The dividends received deduction is subject to a holding period requirement pursuant to which the US corporation is eligible for the deduction only if it has held the stock of the foreign corporation for more than 180 days during the 361-day period beginning 180 days before the ex-dividend date (excluding periods during which the US corporation has diminished its risk of loss in the stock).
The House Bill repeals the current section 956 “deemed dividend” rules, which generally treat an investment in US property by a controlled foreign corporation (“CFC”) as a taxable repatriation to its US shareholders, except in the case of non-corporate US shareholders of the CFC.
The Senate Proposal establishes a participation exemption system that is similar to that contained in the House Bill, but with the following modifications:
Foreign Branch Income
Under the House Bill, income derived by US persons from foreign branches is ineligible for the participation exemption and is not otherwise exempted from US taxation. In addition, the House Bill imposes a tax on certain transfers of a foreign branch to a foreign subsidiary. Under the new provision, the US corporation transferring the branch is required to include in income the amount of any post-2017 losses previously incurred by the branch to the extent such losses exceed the amount of gain recognized by the US corporation on the outbound transfer. This provision thus expands the current “branch loss rule” of section 367(a)(3)(C) to allow the amount of recaptured branch losses to exceed the amount of built-in gain in the branch assets transferred to the foreign corporation. The recaptured income is treated as US source income.

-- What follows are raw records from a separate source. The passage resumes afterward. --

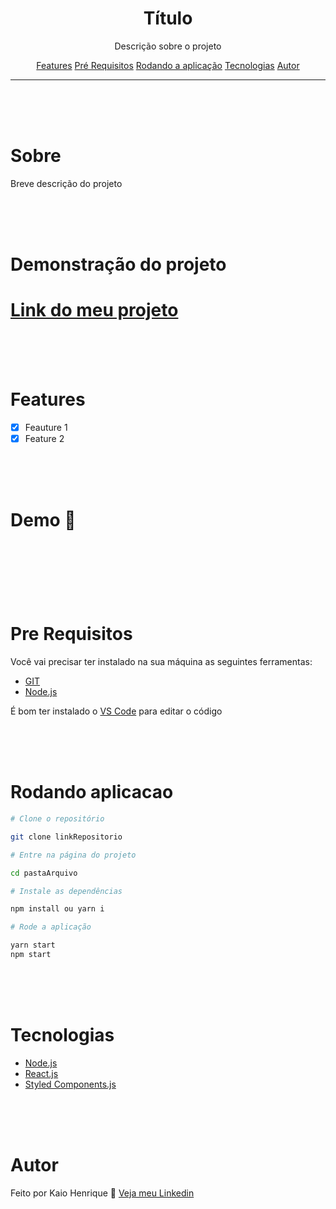 <div align='center'>
  <h1>Título</h1>
</div>

<p align='center'>Descrição sobre o projeto</p>

<p align='center'>
  <a href = '#features'>Features</a>
  <a href = '#pre-requisitos'>Pré Requisitos</a>
  <a href = '#rodando-aplicacao'>Rodando a aplicação</a>
  <a href = '#tecnologias'>Tecnologias</a>
  <a href = '#autor'>Autor</a>
</p>

---

<br>
<br>
<br>

# Sobre

<p>Breve descrição do projeto</p>

<br>
<br>
<br>

# Demonstração do projeto
<a href = ''><h1>Link do meu projeto</h1></a>

<br>
<br>
<br>

# Features

- [x] Feauture 1
- [x] Feature 2

<br>
<br>
<br>

# Demo 🎥

<h1 align='center'>
  <img src = 'https://www.simplilearn.com/ice9/free_resources_article_thumb/what_is_image_Processing.jpg' alt = '' title = '' />
</h1>


<br>
<br>
<br>

# Pre Requisitos
Você vai precisar ter instalado na sua máquina as seguintes ferramentas:

- [GIT]()
- [Node.js]()

É bom ter instalado o [VS Code]() para editar o código

<br>
<br>
<br>

# Rodando aplicacao

``````bash
# Clone o repositório

git clone linkRepositorio

# Entre na página do projeto

cd pastaArquivo

# Instale as dependências

npm install ou yarn i

# Rode a aplicação

yarn start
npm start
``````

<br>
<br>
<br>

# Tecnologias

- [Node.js](link)
- [React.js](link)
- [Styled Components.js](link)

<br>
<br>
<br>

# Autor

Feito por Kaio Henrique 👋 [Veja meu Linkedin](link)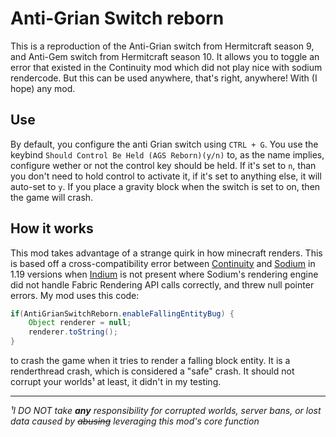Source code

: # Anti-Grian Switch reborn

This is a reproduction of the Anti-Grian switch from Hermitcraft season 9, and Anti-Gem switch from Hermitcraft season 10. It allows you to toggle an error that existed in the Continuity mod which did not play nice with sodium rendercode. But this can be used anywhere, that's right, anywhere! With (I hope) any mod.

## Use

By default, you configure the anti Grian switch using `CTRL + G`. You use the keybind `Should Control Be Held (AGS Reborn)(y/n)` to, as the name implies, configure wether or not the control key should be held. If it's set to `n`, than you don't need to hold control to activate it, if it's set to anything else, it will auto-set to `y`. If you place a gravity block when the switch is set to on, then the game will crash.

## How it works

This mod takes advantage of a strange quirk in how minecraft renders. This is based off a cross-compatibility error between [Continuity](https://modrinth.com/mod/continuity) and [Sodium](https://modrinth.com/mod/sodium) in 1.19 versions when [Indium](https://modrinth.com/mod/indium) is not present where Sodium's rendering engine did not handle Fabric Rendering API calls correctly, and threw null pointer errors. My mod uses this code:

```Java
if(AntiGrianSwitchReborn.enableFallingEntityBug) {
    Object renderer = null;
    renderer.toString();
}
```

to crash the game when it tries to render a falling block entity. It is a renderthread crash, which is considered a "safe" crash. It should not corrupt your worlds¹ at least, it didn't in my testing.

---
_¹I DO NOT take **any** responsibility for corrupted worlds, server bans, or lost data caused by ~~abusing~~ leveraging this mod's core function_
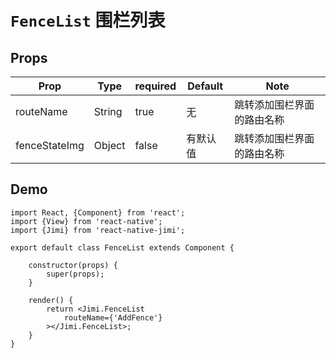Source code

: <!--
 * @Descripttion: 
 * @version: 
 * @Author: xieruizhi
 * @Date: 2019-09-24 15:28:09
 * @LastEditors: xieruizhi
 * @LastEditTime: 2019-10-14 10:20:16
 -->

# `FenceList` 围栏列表


## Props
| Prop | Type | required | Default | Note |
|---|---|---|---|---|
| routeName | String |true | 无 | 跳转添加围栏界面的路由名称|
| fenceStateImg | Object|false | 有默认值 | 跳转添加围栏界面的路由名称|

## Demo
```
import React, {Component} from 'react';
import {View} from 'react-native';
import {Jimi} from 'react-native-jimi';

export default class FenceList extends Component { 

    constructor(props) {
        super(props);
    }
    
    render() {
        return <Jimi.FenceList
            routeName={'AddFence'}
        ></Jimi.FenceList>;
    }
}

```
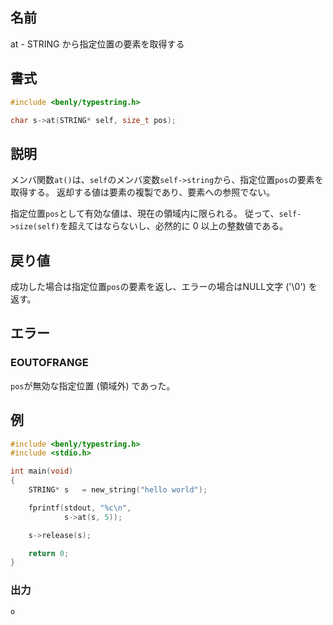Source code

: ## 名前

at - STRING から指定位置の要素を取得する

## 書式

```c
#include <benly/typestring.h>

char s->at(STRING* self, size_t pos);
```

## 説明

メンバ関数`at()`は、`self`のメンバ変数`self->string`から、指定位置`pos`の要素を取得する。
返却する値は要素の複製であり、要素への参照でない。

指定位置`pos`として有効な値は、現在の領域内に限られる。
従って、`self->size(self)`を超えてはならないし、必然的に 0 以上の整数値である。

## 戻り値

成功した場合は指定位置`pos`の要素を返し、エラーの場合はNULL文字 ('\0') を返す。

## エラー

### EOUTOFRANGE

`pos`が無効な指定位置 (領域外) であった。

## 例

```c
#include <benly/typestring.h>
#include <stdio.h>

int main(void)
{
    STRING* s   = new_string("hello world");

    fprintf(stdout, "%c\n",
            s->at(s, 5));

    s->release(s);

    return 0;
}
```

### 出力

```
o
```
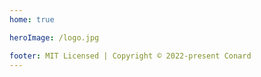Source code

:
 ```yaml
---
home: true

heroImage: /logo.jpg

footer: MIT Licensed | Copyright © 2022-present Conard
---
```


<!-- # Conard 的笔记站 -->

<!-- <br /> -->

<script setup>
  import MusicPlay from '.vitepress/theme/components/MusicPlay.vue'
  import TodoList from '.vitepress/theme/todolist/todolist__list.vue'
</script>

<MusicPlay />

<!-- <todo-list /> -->
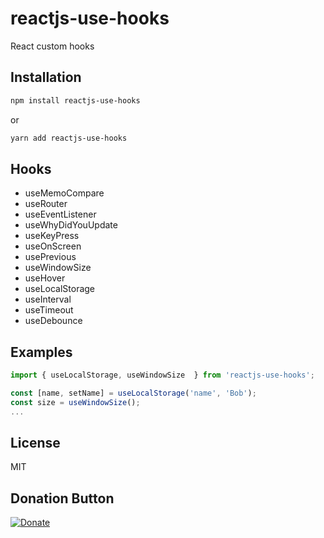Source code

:# reactjs-use-hooks
React custom hooks

## Installation

```bash
npm install reactjs-use-hooks
```
or
```bash
yarn add reactjs-use-hooks
```

## Hooks
- useMemoCompare
- useRouter
- useEventListener
- useWhyDidYouUpdate
- useKeyPress
- useOnScreen
- usePrevious
- useWindowSize
- useHover
- useLocalStorage
- useInterval
- useTimeout
- useDebounce

## Examples

```javascript
import { useLocalStorage, useWindowSize  } from 'reactjs-use-hooks';

const [name, setName] = useLocalStorage('name', 'Bob');
const size = useWindowSize();
...
```


## License
MIT

## Donation Button

[![Donate](https://img.shields.io/badge/Donate-PayPal-green.svg)](https://www.paypal.com/cgi-bin/webscr?cmd=_s-xclick&hosted_button_id=YYZQ6ZRZ3EW5C)
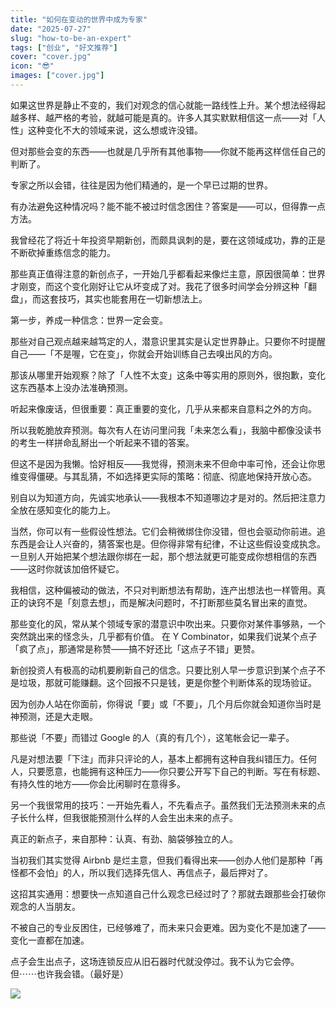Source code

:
 ```yaml
---
title: "如何在变动的世界中成为专家"
date: "2025-07-27"
slug: "how-to-be-an-expert"
tags: ["创业", "好文推荐"]
cover: "cover.jpg"
icon: "😎"
images: ["cover.jpg"]
---
```

如果这世界是静止不变的，我们对观念的信心就能一路线性上升。某个想法经得起越多样、越严格的考验，就越可能是真的。许多人其实默默相信这一点——对「人性」这种变化不大的领域来说，这么想或许没错。



但对那些会变的东西——也就是几乎所有其他事物——你就不能再这样信任自己的判断了。



专家之所以会错，往往是因为他们精通的，是一个早已过期的世界。



有办法避免这种情况吗？能不能不被过时信念困住？答案是——可以，但得靠一点方法。



我曾经花了将近十年投资早期新创，而颇具讽刺的是，要在这领域成功，靠的正是不断砍掉重练信念的能力。



那些真正值得注意的新创点子，一开始几乎都看起来像烂主意，原因很简单：世界才刚变，而这个变化刚好让它从坏变成了对。我花了很多时间学会分辨这种「翻盘」，而这套技巧，其实也能套用在一切新想法上。



第一步，养成一种信念：世界一定会变。



那些对自己观点越来越笃定的人，潜意识里其实是认定世界静止。只要你不时提醒自己——「不是喔，它在变」，你就会开始训练自己去嗅出风的方向。



那该从哪里开始观察？除了「人性不太变」这条中等实用的原则外，很抱歉，变化这东西基本上没办法准确预测。



听起来像废话，但很重要：真正重要的变化，几乎从来都来自意料之外的方向。



所以我乾脆放弃预测。每次有人在访问里问我「未来怎么看」，我脑中都像没读书的考生一样拼命乱掰出一个听起来不错的答案。



但这不是因为我懒。恰好相反——我觉得，预测未来不但命中率可怜，还会让你思维变得僵硬。与其乱猜，不如选择更实际的策略：彻底、彻底地保持开放心态。



别自以为知道方向，先诚实地承认——我根本不知道哪边才是对的。然后把注意力全放在感知变化的能力上。



当然，你可以有一些假设性想法。它们会稍微绑住你没错，但也会驱动你前进。追东西是会让人兴奋的，猜答案也是。但你得非常有纪律，不让这些假设变成执念。
一旦别人开始把某个想法跟你绑在一起，那个想法就更可能变成你想相信的东西——这时你就该加倍怀疑它。



我相信，这种偏被动的做法，不只对判断想法有帮助，连产出想法也一样管用。真正的诀窍不是「刻意去想」，而是解决问题时，不打断那些莫名冒出来的直觉。



那些变化的风，常从某个领域专家的潜意识中吹出来。只要你对某件事够熟，一个突然跳出来的怪念头，几乎都有价值。
在 Y Combinator，如果我们说某个点子「疯了点」，那通常是称赞——搞不好还比「这点子不错」更赞。



新创投资人有极高的动机要刷新自己的信念。只要比别人早一步意识到某个点子不是垃圾，那就可能赚翻。这个回报不只是钱，更是你整个判断体系的现场验证。



因为创办人站在你面前，你得说「要」或「不要」，几个月后你就会知道你当时是神预测，还是大走眼。



那些说「不要」而错过 Google 的人（真的有几个），这笔帐会记一辈子。



凡是对想法要「下注」而非只评论的人，基本上都拥有这种自我纠错压力。任何人，只要愿意，也能拥有这种压力——你只要公开写下自己的判断。写在有标题、有持久性的地方——你会比闲聊时在意得多。



另一个我很常用的技巧：一开始先看人，不先看点子。虽然我们无法预测未来的点子长什么样，但我很能预测什么样的人会生出未来的点子。



真正的新点子，来自那种：认真、有劲、脑袋够独立的人。



当初我们其实觉得 Airbnb 是烂主意，但我们看得出来——创办人他们是那种「再怪都不会怕」的人，所以我们选择先信人、再信点子，最后押对了。



这招其实通用：想要快一点知道自己什么观念已经过时了？那就去跟那些会打破你观念的人当朋友。



不被自己的专业反困住，已经够难了，而未来只会更难。因为变化不是加速了——变化一直都在加速。



点子会生出点子，这场连锁反应从旧石器时代就没停过。我不认为它会停。
但⋯⋯也许我会错。（最好是）




![](https://prod-files-secure.s3.us-west-2.amazonaws.com/112d0858-5090-4d34-a606-b75eb8d65fd2/46476355-9cf3-4e99-9b7a-3531bc426380/1000202064.png?X-Amz-Algorithm=AWS4-HMAC-SHA256&X-Amz-Content-Sha256=UNSIGNED-PAYLOAD&X-Amz-Credential=ASIAZI2LB4663FZGFI7N%2F20251002%2Fus-west-2%2Fs3%2Faws4_request&X-Amz-Date=20251002T094409Z&X-Amz-Expires=3600&X-Amz-Security-Token=IQoJb3JpZ2luX2VjEJL%2F%2F%2F%2F%2F%2F%2F%2F%2F%2FwEaCXVzLXdlc3QtMiJHMEUCIQD2HjcTtuw79OObcoV726F26IF9%2BKiVX%2BLcINZg9u1DXwIgCdW40muIuwqGCnyIeAYhgb%2F6gIpVEm9lGLc7jzQ1I%2BUq%2FwMIKxAAGgw2Mzc0MjMxODM4MDUiDDE%2FlmpONc2QxVd8lyrcA5lCyEevcH%2BUg8eQUNbcj3asjQg9VCefArXzhvd9BJfSjvBHieITfggENh72PatskGQXaLQLhoIAepMCH2tSXRJc9Ttc93qFaGxu2pNrP963fIK3AmwOGFgbBhovUF5tmpkeeuBOOmu%2FJIKFoK6vSVC6GKZpcAUCOAz7%2F1zohlIZ0giQc2a2M8UPpRC3pmjY6Kw6UMiWj712Pjt1kwzvi3g1q1bj8CgholuD%2BRKsxJxsntur%2BSBSJmMrCCrG97nCmDJWk13gaVMtGujilrHV1uOqxLAenXu9Ka3YngwG3FrPrprgGhT0GZjaE%2FIE96rxT4khZKKvmf2TDpJhnvEjLb0OGac39Od3Mza5e%2FoWUhdhfXXBUqlkBifUpDAB%2FXxjS4NDw2JcZepffHCMfk03TycR1w7hWRjCcAvhx9IzNKOKsZ2TS658t7xYQWdRL4PImBi90MEBLR8YVUAOltWhuAGDrgOob5%2B4uB1PwotMXTO0tCP0Sjat68Eka33QzpB%2BuU7h8QXmCPcqBw93Cht8Qd2iOMGiWo0IFX4%2FRA2359uFlxiv9C%2FZGUbssIS50clWfDWQt0s5gsTTATYnZNpaNJx%2BDxA1AxyzHD68ODZk3ZtdtmiOrY5G7fRTUE1oMIqQ%2BcYGOqUBbYP2Uv52Du9%2B%2FND7B8CcOyodbdTu4%2F5%2FE38wa%2F37C7Wi3Y1EJHx9OfWIVX1V90vZ6c%2FVXHxjmRfm3GeGpA9fjrEQL0vdzUduifAarebQXtUzkKqYnVhzQHkJZocypUfQy8QvKkYAkorXySthoTG7uEAFEXdCrXKqljAS0cik4%2BRhCrjkQ%2BEfCwQgJjU%2BMzpMhQCo3QVvHBdvu4dNY0V7MfZ5RGz1&X-Amz-Signature=7d4615ff8647d541587c2ba3cdc414acb6b54a3665c24b03b22199c0eae9a6a8&X-Amz-SignedHeaders=host&x-amz-checksum-mode=ENABLED&x-id=GetObject)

The Senate Proposal is consistent with the House Bill, except that it limits the amount of previously deducted loss includible in income in the US corporation’s taxable year to the amount of the US corporation’s dividends received deduction, if any, with respect to all of the foreign corporations in which it is a US shareholder under the new participation exemption system (described above). Any loss in excess of the dividends received deduction is carried forward and includible in income in the succeeding taxable year.
The Senate Proposal also creates a new foreign tax credit basket for foreign taxes attributable to branches.
One-Time Deemed Repatriation Tax
The House Bill imposes a one-time deemed repatriation tax on accumulated, untaxed earnings of foreign corporations. The earnings held as “cash or cash equivalents” (referred to as the “cash position”) are taxed at a rate of 14 percent, and all other earnings are taxed at a rate of seven percent. For repatriated earnings held as cash or cash equivalents, 60 percent of the foreign tax credit is disallowed. For other repatriated earnings, 80 percent of the foreign tax credit is disallowed. Unused foreign tax credits may be carried forward 20 years (rather than the current 10 year carryforward limit). A US shareholder may elect to pay its net tax liability on the one-time deemed repatriation in eight equal installments (i.e., 12.5 percent per year).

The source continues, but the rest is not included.